=== Brief ===
Copy out each line of the material that includes the word "number".

=== Record set ===
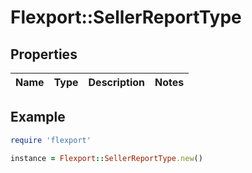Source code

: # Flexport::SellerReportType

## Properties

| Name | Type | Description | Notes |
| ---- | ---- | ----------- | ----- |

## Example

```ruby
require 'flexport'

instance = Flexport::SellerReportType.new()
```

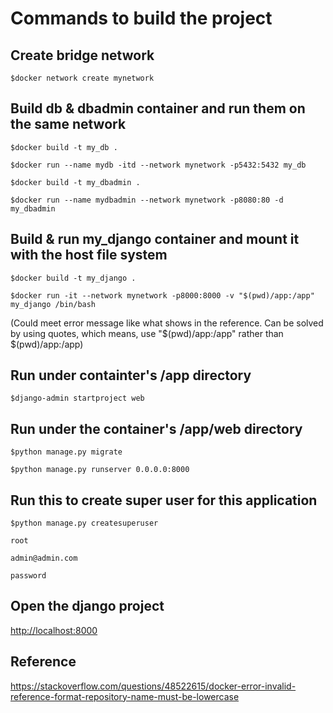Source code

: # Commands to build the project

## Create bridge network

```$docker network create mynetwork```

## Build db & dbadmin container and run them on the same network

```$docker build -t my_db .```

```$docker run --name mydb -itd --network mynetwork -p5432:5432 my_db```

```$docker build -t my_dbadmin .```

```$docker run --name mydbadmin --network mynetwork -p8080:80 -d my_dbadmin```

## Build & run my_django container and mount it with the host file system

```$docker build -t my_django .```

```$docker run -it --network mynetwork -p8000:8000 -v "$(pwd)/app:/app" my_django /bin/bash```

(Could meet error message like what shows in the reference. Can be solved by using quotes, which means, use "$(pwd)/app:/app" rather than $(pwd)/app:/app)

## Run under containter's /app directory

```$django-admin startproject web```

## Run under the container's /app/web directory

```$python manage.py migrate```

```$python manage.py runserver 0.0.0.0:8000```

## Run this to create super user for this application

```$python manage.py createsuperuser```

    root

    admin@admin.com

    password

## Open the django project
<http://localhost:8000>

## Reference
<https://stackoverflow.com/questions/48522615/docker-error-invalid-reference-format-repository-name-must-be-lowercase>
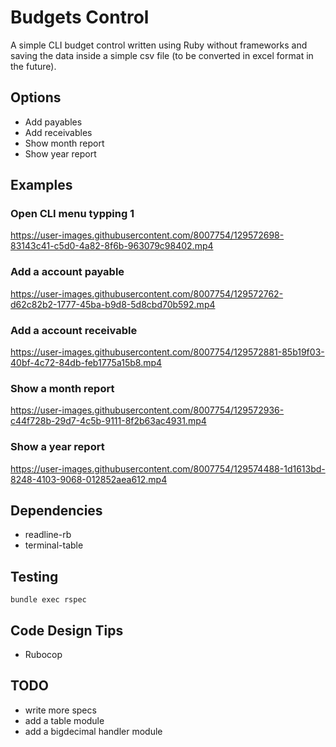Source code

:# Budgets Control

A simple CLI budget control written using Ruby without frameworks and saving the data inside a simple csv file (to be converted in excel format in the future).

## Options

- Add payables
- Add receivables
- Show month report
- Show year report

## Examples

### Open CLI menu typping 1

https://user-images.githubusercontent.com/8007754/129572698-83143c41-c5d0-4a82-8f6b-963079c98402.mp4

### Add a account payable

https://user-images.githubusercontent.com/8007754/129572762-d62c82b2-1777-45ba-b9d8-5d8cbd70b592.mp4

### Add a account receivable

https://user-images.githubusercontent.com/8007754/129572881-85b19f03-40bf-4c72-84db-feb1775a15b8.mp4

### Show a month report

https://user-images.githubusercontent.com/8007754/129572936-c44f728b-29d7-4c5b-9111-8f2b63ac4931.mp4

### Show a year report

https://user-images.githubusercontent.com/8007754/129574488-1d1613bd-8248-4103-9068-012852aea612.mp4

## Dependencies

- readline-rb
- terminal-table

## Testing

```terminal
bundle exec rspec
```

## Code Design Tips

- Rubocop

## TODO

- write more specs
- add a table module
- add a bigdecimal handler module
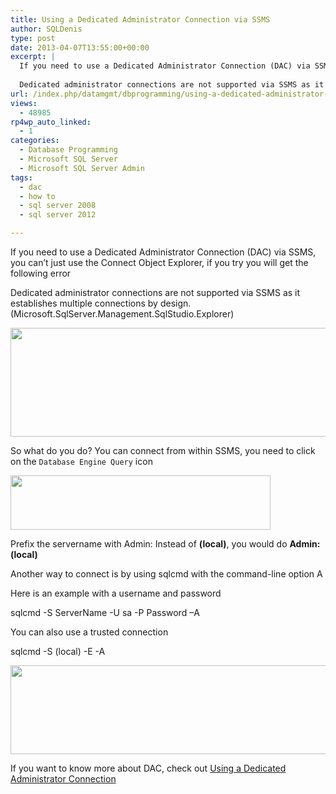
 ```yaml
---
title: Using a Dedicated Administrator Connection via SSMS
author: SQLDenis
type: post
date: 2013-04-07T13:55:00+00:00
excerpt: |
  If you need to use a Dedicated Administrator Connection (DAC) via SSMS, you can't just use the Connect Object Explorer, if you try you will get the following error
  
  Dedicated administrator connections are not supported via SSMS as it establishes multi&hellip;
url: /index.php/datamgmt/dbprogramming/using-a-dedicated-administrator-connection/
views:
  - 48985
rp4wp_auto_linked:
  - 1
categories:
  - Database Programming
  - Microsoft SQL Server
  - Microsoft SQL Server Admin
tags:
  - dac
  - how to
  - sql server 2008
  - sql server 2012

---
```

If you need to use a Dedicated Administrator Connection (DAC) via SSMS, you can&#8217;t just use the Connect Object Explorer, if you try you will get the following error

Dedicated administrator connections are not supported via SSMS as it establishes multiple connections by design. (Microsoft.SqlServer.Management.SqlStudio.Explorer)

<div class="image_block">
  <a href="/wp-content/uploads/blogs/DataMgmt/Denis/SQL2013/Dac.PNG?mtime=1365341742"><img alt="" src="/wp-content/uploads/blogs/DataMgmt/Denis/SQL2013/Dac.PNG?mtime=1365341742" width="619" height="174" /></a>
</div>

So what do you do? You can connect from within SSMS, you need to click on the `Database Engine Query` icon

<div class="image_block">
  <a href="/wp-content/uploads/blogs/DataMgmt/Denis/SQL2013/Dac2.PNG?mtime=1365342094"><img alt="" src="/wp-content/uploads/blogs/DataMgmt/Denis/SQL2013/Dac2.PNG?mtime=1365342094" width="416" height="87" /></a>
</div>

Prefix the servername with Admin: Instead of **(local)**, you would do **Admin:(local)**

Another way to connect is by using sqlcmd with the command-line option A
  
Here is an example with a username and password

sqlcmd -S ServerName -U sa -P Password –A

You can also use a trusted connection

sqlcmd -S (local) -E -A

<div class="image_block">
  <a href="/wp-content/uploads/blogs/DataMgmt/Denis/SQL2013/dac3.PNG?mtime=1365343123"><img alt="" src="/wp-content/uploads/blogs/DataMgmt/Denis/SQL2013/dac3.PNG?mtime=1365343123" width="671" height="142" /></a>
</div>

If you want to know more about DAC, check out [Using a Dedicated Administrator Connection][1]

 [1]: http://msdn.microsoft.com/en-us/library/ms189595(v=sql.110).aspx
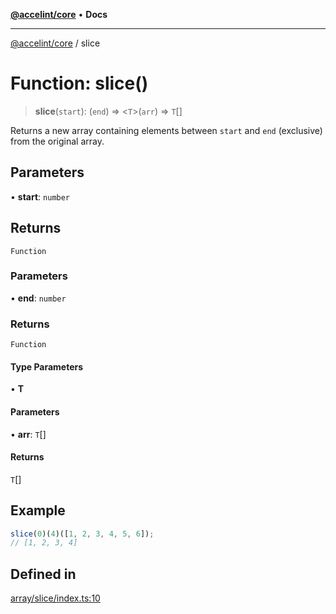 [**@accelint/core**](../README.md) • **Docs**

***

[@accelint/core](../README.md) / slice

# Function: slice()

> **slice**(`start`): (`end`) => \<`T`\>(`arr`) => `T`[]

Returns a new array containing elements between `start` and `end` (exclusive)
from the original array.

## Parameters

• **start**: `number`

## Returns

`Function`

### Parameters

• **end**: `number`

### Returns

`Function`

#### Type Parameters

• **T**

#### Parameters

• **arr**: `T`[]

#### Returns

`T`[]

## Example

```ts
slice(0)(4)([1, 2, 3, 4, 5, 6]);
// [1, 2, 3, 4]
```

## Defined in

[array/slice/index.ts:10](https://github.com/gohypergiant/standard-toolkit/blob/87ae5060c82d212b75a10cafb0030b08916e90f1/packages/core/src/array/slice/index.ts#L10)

...

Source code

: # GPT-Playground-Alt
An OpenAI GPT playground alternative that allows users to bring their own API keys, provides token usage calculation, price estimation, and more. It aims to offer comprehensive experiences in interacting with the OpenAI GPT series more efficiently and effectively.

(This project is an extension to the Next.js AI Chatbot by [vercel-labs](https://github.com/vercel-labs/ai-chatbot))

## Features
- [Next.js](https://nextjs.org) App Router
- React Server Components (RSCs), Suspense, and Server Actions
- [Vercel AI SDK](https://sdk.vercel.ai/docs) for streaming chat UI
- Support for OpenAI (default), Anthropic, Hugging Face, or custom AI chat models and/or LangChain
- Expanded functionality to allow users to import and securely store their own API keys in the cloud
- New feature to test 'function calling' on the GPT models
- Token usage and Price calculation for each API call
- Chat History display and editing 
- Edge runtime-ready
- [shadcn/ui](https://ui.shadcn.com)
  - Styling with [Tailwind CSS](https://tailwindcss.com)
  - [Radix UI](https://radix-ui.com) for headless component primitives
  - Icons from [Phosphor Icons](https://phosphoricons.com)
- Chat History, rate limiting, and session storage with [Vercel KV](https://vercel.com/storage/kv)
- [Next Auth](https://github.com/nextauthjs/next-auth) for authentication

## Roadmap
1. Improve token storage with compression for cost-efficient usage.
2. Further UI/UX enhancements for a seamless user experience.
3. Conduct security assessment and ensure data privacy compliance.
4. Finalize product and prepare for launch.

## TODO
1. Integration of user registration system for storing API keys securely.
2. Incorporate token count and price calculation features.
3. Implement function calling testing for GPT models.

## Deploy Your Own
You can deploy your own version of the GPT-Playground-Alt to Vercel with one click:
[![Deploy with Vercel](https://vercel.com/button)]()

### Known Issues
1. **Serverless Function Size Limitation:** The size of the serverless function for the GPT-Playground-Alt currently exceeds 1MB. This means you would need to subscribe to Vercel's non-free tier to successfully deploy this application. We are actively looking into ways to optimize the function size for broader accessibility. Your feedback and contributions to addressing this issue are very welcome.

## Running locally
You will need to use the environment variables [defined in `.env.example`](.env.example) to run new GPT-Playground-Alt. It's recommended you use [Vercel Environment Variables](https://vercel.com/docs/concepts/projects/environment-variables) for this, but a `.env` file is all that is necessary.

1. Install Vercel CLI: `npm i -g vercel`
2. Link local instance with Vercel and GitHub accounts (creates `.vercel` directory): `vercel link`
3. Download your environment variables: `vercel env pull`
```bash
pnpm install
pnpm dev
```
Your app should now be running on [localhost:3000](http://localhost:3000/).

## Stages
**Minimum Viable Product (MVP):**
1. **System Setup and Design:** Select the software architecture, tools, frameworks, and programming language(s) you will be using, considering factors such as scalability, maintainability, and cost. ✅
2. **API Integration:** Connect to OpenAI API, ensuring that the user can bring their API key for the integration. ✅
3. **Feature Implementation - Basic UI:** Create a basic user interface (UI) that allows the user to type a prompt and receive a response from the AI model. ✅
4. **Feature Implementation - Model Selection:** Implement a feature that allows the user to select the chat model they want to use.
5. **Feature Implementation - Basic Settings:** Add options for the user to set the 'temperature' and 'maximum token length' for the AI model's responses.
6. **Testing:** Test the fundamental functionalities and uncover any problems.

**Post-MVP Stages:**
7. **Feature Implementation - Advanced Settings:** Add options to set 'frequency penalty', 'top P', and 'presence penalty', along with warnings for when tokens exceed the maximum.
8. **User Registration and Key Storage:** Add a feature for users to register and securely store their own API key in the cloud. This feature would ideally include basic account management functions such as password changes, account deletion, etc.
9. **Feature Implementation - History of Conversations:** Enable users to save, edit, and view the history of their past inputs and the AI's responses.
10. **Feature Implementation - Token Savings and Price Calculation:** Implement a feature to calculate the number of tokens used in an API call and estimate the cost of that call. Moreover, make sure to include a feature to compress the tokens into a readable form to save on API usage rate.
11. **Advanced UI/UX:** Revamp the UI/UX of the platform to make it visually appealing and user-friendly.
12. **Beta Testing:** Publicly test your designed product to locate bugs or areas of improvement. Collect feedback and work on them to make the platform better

==

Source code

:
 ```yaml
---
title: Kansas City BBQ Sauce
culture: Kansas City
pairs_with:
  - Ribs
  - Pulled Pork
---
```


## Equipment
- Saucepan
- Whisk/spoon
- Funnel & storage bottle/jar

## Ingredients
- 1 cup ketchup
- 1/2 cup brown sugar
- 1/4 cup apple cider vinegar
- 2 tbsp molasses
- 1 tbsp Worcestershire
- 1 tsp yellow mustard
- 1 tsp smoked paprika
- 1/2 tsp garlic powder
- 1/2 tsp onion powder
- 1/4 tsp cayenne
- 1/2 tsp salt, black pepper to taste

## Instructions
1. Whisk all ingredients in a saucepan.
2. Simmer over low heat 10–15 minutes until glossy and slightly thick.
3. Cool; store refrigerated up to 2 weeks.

=== Your response ===
• **start**: `number`
• **end**: `number`
10. **Feature Implementation - Token Savings and Price Calculation:** Implement a feature to calculate the number of tokens used in an API call and estimate the cost of that call. Moreover, make sure to include a feature to compress the tokens into a readable form to save on API usage rate.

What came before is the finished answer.